- EXERCISE DESCRIPTION
What is the number of lines in this data that contain the word "陈平安答道"? Give the number alone.

- GIVEN INFORMATION
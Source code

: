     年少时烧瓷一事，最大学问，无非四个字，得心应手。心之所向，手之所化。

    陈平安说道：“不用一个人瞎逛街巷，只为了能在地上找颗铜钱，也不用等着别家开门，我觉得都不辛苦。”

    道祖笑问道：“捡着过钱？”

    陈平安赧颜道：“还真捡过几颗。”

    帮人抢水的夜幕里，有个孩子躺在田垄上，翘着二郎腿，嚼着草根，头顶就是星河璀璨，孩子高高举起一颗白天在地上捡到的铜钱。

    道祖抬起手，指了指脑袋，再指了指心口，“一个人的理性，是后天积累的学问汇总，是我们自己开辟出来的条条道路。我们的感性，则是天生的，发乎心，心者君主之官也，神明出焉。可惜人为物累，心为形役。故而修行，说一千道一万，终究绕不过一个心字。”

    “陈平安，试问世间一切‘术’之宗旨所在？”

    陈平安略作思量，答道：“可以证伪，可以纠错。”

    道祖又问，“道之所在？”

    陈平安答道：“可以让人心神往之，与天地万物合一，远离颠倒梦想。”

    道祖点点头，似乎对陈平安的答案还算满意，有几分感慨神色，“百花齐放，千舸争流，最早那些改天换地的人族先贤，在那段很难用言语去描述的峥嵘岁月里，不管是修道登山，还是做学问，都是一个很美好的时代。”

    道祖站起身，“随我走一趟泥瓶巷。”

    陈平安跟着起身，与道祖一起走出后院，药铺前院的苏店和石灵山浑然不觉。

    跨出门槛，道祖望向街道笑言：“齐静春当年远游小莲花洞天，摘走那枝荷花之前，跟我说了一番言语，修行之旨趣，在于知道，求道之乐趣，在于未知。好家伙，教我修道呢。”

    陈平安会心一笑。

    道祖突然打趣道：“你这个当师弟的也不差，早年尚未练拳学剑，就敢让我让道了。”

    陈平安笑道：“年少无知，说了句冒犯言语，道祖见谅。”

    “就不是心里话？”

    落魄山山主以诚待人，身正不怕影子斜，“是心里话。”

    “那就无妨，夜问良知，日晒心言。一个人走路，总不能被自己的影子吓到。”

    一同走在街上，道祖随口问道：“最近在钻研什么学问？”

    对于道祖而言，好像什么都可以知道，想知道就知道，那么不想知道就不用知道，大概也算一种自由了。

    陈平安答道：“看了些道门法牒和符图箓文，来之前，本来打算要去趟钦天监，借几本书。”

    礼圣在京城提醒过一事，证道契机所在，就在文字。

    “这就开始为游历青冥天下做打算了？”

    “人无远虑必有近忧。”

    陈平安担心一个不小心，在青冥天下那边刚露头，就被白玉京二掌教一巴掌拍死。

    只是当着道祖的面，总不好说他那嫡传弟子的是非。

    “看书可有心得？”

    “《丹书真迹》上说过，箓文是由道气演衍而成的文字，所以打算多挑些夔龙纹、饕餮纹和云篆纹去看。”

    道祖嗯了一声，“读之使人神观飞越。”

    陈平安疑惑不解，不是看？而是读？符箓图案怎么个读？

- EXERCISE ANSWER
2